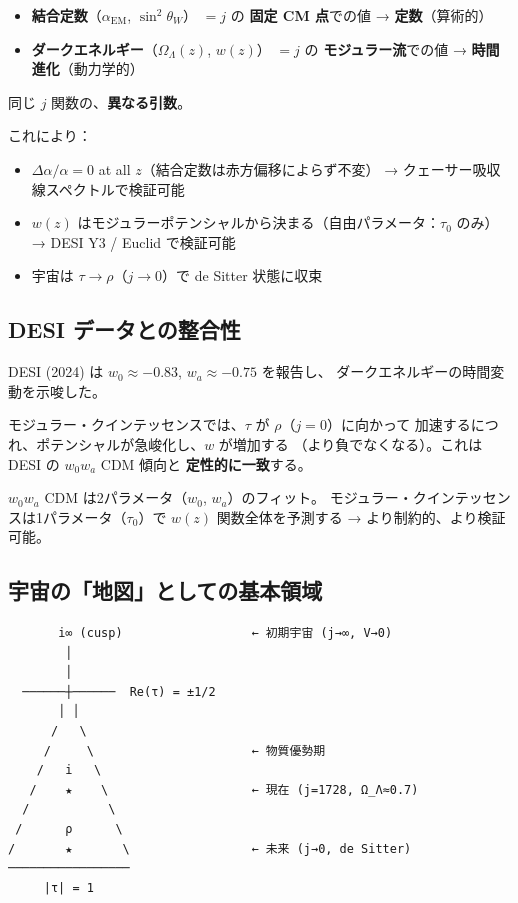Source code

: \begin{keybox}[算術と動力学の分離]
\begin{itemize}
\item \textbf{結合定数}（$\alpha_{\mathrm{EM}}$, $\sin^2\theta_W$）
  $= j$ の \textbf{固定 CM 点}での値 → \textbf{定数}（算術的）
\item \textbf{ダークエネルギー}（$\Omega_\Lambda(z)$, $w(z)$）
  $= j$ の \textbf{モジュラー流}での値 → \textbf{時間進化}（動力学的）
\end{itemize}
同じ $j$ 関数の、\textbf{異なる引数}。
\end{keybox}

\noindent
これにより：
\begin{itemize}
\item $\Delta\alpha/\alpha = 0$ at all $z$（結合定数は赤方偏移によらず不変）
  → クェーサー吸収線スペクトルで検証可能
\item $w(z)$ はモジュラーポテンシャルから決まる（自由パラメータ：$\tau_0$ のみ）
  → DESI Y3 / Euclid で検証可能
\item 宇宙は $\tau \to \rho$（$j \to 0$）で de Sitter 状態に収束
\end{itemize}

\subsection{DESI データとの整合性}

DESI (2024) は $w_0 \approx -0.83$, $w_a \approx -0.75$ を報告し、
ダークエネルギーの時間変動を示唆した。

モジュラー・クインテッセンスでは、$\tau$ が $\rho$（$j = 0$）に向かって
加速するにつれ、ポテンシャルが急峻化し、$w$ が増加する
（より負でなくなる）。これは DESI の $w_0 w_a$ CDM 傾向と
\textbf{定性的に一致}する。

$w_0 w_a$ CDM は2パラメータ（$w_0$, $w_a$）のフィット。
モジュラー・クインテッセンスは1パラメータ（$\tau_0$）で
$w(z)$ 関数全体を予測する → より制約的、より検証可能。

\subsection{宇宙の「地図」としての基本領域}

\begin{verbatim}
       i∞ (cusp)                  ← 初期宇宙 (j→∞, V→0)
        │
        │
  ──────┼──────  Re(τ) = ±1/2
       │ │
      /   \
     /     \                      ← 物質優勢期
    /   i   \
   /    ★    \                    ← 現在 (j=1728, Ω_Λ≈0.7)
  /           \
 /      ρ      \
/       ★       \                 ← 未来 (j→0, de Sitter)
─────────────────
     |τ| = 1
\end{verbatim}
● ● ● ● ●
Problem requirements: I'd like the data above duplicated exactly, with no pictures included.

Task answer:
Source code

: \begin{keybox}[算術と動力学の分離]
\begin{itemize}
\item \textbf{結合定数}（$\alpha_{\mathrm{EM}}$, $\sin^2\theta_W$）
  $= j$ の \textbf{固定 CM 点}での値 → \textbf{定数}（算術的）
\item \textbf{ダークエネルギー}（$\Omega_\Lambda(z)$, $w(z)$）
  $= j$ の \textbf{モジュラー流}での値 → \textbf{時間進化}（動力学的）
\end{itemize}
同じ $j$ 関数の、\textbf{異なる引数}。
\end{keybox}

\noindent
これにより：
\begin{itemize}
\item $\Delta\alpha/\alpha = 0$ at all $z$（結合定数は赤方偏移によらず不変）
  → クェーサー吸収線スペクトルで検証可能
\item $w(z)$ はモジュラーポテンシャルから決まる（自由パラメータ：$\tau_0$ のみ）
  → DESI Y3 / Euclid で検証可能
\item 宇宙は $\tau \to \rho$（$j \to 0$）で de Sitter 状態に収束
\end{itemize}

\subsection{DESI データとの整合性}

DESI (2024) は $w_0 \approx -0.83$, $w_a \approx -0.75$ を報告し、
ダークエネルギーの時間変動を示唆した。

モジュラー・クインテッセンスでは、$\tau$ が $\rho$（$j = 0$）に向かって
加速するにつれ、ポテンシャルが急峻化し、$w$ が増加する
（より負でなくなる）。これは DESI の $w_0 w_a$ CDM 傾向と
\textbf{定性的に一致}する。

$w_0 w_a$ CDM は2パラメータ（$w_0$, $w_a$）のフィット。
モジュラー・クインテッセンスは1パラメータ（$\tau_0$）で
$w(z)$ 関数全体を予測する → より制約的、より検証可能。

\subsection{宇宙の「地図」としての基本領域}

\begin{verbatim}
       i∞ (cusp)                  ← 初期宇宙 (j→∞, V→0)
        │
        │
  ──────┼──────  Re(τ) = ±1/2
       │ │
      /   \
     /     \                      ← 物質優勢期
    /   i   \
   /    ★    \                    ← 現在 (j=1728, Ω_Λ≈0.7)
  /           \
 /      ρ      \
/       ★       \                 ← 未来 (j→0, de Sitter)
─────────────────
     |τ| = 1
\end{verbatim}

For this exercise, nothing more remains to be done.